WHAT TO DO>
Word for word, transcribe the data below from the line with "corresponding $D-1$ hold" to the line with "is a separate", keeping both of those lines.
· · ·
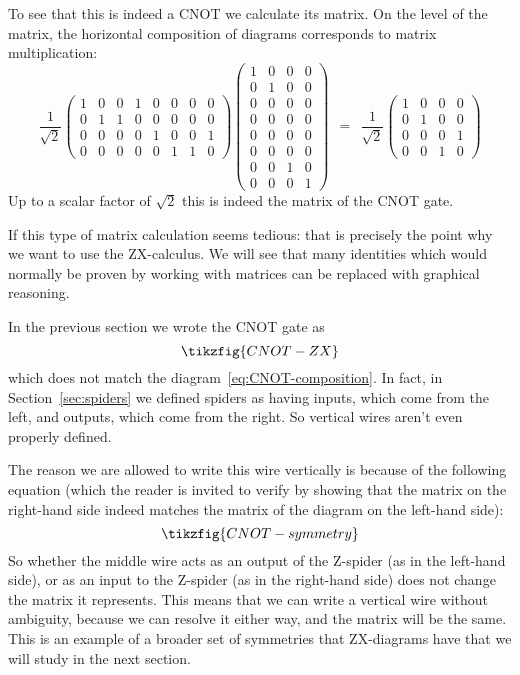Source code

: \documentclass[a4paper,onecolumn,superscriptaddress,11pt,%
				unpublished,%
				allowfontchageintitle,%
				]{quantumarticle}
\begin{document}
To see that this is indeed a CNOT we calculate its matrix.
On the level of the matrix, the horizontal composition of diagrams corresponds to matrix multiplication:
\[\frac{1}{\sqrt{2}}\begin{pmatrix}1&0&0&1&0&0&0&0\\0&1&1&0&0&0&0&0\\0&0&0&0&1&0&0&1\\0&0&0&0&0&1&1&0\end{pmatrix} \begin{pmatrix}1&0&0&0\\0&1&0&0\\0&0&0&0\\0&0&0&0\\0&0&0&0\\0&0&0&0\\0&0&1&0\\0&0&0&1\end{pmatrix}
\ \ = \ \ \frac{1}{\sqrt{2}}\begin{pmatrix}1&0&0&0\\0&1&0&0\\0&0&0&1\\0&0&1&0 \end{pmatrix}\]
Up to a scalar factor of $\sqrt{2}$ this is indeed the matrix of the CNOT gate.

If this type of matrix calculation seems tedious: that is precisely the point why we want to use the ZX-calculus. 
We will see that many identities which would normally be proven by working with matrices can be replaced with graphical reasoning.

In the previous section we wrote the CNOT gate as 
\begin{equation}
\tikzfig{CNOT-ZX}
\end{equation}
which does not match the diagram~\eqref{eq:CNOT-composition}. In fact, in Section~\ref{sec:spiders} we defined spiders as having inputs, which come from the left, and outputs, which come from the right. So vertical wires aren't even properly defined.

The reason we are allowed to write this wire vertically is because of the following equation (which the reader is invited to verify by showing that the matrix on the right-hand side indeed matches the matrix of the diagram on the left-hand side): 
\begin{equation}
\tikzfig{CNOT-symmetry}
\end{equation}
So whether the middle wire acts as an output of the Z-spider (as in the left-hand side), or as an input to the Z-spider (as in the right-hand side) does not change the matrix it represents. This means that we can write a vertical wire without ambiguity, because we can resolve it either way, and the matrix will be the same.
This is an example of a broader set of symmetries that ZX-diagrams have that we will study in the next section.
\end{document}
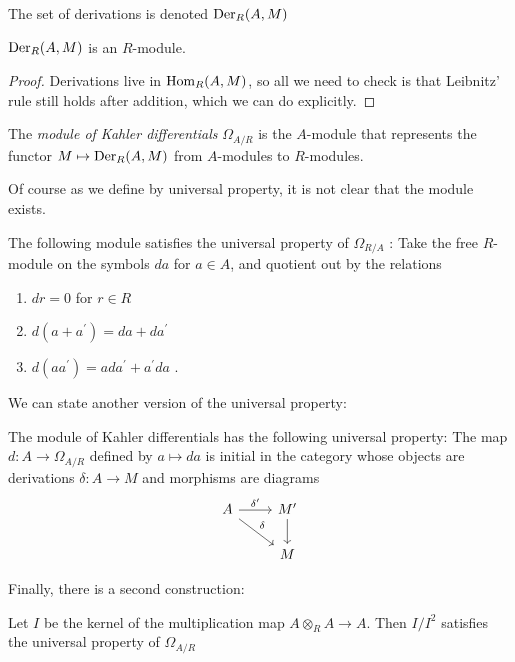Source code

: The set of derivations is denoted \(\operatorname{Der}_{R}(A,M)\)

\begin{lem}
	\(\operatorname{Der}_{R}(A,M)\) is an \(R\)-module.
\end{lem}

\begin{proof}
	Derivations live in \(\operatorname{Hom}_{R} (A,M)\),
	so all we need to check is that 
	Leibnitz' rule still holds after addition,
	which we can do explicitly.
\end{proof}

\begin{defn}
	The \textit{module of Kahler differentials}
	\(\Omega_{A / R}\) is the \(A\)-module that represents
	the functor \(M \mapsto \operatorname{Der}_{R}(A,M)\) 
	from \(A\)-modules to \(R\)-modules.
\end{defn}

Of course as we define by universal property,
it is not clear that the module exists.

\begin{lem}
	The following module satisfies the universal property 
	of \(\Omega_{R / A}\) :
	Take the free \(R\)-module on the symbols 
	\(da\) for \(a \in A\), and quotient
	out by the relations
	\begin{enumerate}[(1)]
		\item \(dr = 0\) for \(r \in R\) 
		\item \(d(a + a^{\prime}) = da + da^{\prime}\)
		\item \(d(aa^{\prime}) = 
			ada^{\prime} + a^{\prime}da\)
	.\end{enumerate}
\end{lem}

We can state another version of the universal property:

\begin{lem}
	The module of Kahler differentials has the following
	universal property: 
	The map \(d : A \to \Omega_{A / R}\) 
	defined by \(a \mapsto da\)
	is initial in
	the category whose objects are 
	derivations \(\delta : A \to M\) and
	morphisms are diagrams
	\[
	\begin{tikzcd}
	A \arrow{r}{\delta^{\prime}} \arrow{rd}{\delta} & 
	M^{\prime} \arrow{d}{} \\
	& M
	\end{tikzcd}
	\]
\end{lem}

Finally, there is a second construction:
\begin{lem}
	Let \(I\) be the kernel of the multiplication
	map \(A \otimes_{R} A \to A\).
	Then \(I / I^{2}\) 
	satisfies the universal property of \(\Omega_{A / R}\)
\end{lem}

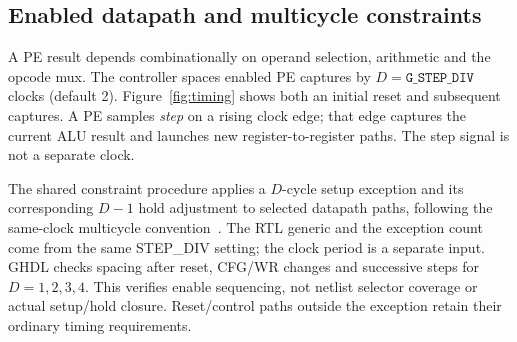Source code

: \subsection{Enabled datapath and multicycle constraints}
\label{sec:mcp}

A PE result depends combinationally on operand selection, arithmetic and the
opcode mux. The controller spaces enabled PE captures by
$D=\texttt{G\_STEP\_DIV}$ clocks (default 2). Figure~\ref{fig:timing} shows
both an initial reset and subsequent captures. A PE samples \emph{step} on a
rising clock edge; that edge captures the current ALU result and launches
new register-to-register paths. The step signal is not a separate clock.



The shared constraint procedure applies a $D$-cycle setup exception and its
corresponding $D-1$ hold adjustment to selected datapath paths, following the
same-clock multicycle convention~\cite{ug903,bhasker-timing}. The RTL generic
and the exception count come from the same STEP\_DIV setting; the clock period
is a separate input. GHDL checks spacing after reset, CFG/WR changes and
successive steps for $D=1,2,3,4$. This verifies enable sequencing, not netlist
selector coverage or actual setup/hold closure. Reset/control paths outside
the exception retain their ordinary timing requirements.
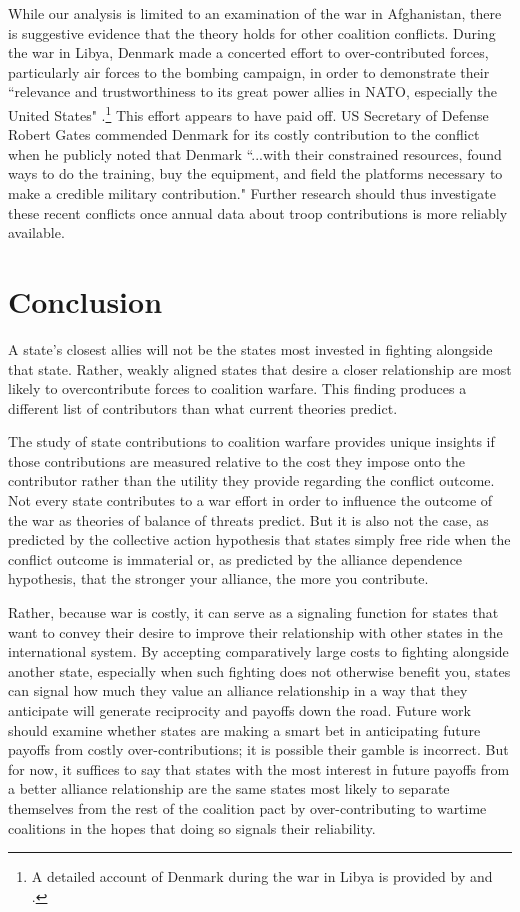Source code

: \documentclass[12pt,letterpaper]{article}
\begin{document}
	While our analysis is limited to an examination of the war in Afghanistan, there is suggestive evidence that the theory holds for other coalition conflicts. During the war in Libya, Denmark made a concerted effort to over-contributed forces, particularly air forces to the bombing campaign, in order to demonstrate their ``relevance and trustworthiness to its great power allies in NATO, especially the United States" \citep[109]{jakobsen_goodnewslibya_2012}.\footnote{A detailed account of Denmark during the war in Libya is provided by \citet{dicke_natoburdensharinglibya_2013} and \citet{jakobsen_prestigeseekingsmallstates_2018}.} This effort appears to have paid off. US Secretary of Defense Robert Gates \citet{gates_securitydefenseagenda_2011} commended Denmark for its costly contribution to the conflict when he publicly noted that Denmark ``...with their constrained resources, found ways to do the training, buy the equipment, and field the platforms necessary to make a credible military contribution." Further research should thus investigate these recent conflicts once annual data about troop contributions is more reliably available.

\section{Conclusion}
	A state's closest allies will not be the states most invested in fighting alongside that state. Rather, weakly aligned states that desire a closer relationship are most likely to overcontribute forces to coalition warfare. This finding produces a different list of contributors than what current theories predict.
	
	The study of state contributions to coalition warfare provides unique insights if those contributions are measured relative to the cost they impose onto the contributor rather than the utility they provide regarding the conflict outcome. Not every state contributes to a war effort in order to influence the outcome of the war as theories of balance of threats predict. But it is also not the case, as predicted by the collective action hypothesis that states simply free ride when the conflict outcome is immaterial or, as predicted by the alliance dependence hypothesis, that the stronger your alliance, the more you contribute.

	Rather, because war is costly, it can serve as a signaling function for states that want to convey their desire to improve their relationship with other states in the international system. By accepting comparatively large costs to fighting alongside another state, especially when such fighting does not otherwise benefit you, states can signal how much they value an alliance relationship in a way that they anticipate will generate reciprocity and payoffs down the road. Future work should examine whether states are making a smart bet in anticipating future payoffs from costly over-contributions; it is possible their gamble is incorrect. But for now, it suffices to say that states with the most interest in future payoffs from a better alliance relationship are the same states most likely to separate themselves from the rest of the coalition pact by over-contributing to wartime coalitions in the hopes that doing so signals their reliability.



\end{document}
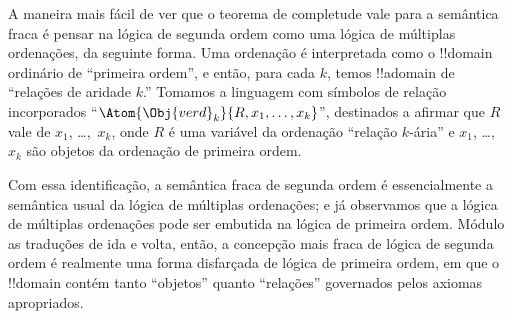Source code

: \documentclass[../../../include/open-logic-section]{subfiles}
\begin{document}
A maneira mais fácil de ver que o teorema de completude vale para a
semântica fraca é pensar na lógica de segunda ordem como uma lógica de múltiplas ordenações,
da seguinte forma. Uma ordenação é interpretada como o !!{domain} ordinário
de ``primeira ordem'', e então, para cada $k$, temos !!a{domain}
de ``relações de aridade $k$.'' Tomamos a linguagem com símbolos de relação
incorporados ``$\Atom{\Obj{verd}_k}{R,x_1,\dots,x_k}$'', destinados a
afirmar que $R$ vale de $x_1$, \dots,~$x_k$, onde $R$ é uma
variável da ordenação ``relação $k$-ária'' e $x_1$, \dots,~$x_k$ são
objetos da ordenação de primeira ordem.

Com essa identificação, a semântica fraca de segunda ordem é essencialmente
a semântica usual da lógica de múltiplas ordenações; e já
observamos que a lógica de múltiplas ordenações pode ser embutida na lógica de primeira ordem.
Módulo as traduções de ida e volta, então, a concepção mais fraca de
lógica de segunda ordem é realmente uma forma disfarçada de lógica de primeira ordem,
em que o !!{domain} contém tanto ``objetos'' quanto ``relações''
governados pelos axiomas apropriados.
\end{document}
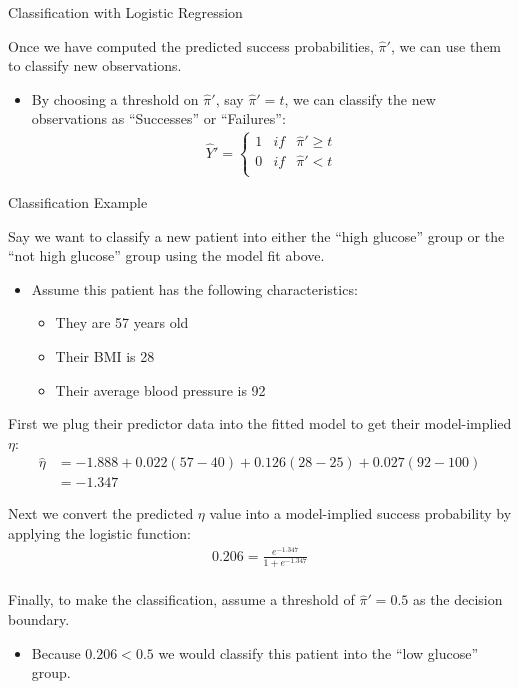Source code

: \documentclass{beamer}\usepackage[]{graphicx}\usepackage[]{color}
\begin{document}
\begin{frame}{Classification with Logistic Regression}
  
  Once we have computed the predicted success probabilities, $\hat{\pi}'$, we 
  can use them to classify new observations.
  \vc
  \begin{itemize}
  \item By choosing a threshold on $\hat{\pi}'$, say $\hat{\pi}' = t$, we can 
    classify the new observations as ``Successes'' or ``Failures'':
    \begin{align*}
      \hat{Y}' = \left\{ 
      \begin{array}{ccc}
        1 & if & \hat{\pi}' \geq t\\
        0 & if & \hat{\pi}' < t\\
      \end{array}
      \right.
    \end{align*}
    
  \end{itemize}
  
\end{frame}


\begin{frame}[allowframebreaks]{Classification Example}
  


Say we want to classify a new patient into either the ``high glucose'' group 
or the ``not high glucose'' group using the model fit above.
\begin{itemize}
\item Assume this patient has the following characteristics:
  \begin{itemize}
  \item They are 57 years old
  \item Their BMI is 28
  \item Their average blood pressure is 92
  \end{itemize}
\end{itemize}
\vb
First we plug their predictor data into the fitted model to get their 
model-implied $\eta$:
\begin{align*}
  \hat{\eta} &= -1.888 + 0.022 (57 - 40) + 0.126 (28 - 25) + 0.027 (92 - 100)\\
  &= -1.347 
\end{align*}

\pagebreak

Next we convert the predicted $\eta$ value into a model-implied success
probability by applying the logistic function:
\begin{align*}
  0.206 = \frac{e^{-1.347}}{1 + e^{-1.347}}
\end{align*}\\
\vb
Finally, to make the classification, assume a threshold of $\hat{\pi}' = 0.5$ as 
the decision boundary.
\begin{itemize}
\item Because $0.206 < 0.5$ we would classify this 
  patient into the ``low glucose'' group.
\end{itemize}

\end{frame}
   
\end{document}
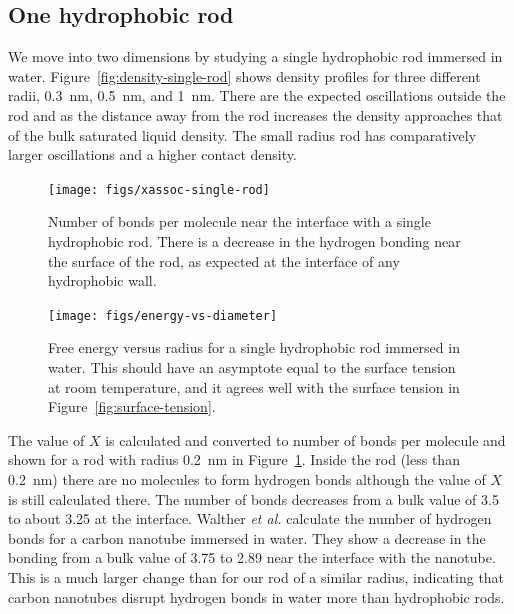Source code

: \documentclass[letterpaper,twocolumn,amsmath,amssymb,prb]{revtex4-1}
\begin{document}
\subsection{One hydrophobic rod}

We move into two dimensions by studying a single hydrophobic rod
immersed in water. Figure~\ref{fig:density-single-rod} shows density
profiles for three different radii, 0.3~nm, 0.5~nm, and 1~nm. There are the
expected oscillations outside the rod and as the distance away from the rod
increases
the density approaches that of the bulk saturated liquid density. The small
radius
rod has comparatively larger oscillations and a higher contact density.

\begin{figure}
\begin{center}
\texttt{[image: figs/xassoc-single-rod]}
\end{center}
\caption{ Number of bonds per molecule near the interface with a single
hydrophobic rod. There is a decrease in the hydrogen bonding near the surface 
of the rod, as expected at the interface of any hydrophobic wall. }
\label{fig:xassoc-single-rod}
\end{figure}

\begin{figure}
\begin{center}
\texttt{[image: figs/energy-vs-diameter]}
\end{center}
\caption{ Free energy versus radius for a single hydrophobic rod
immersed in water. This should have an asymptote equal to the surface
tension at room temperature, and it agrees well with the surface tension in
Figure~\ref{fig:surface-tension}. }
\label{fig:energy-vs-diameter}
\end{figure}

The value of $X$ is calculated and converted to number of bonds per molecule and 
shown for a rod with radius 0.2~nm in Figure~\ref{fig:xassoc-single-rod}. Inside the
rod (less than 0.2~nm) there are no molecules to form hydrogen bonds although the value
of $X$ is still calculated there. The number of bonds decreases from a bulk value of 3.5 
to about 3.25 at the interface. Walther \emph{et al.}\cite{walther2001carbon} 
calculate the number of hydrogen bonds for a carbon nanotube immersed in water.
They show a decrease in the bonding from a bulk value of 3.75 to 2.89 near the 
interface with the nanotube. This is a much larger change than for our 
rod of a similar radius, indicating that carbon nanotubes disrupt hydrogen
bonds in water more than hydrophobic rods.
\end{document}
· · ·
WRITTEN ANSWER>
corresponding $D-1$ hold adjustment to selected datapath paths, following the
same-clock multicycle convention~\cite{ug903,bhasker-timing}. The RTL generic
and the exception count come from the same STEP\_DIV setting; the clock period
is a separate input. GHDL checks spacing after reset, CFG/WR changes and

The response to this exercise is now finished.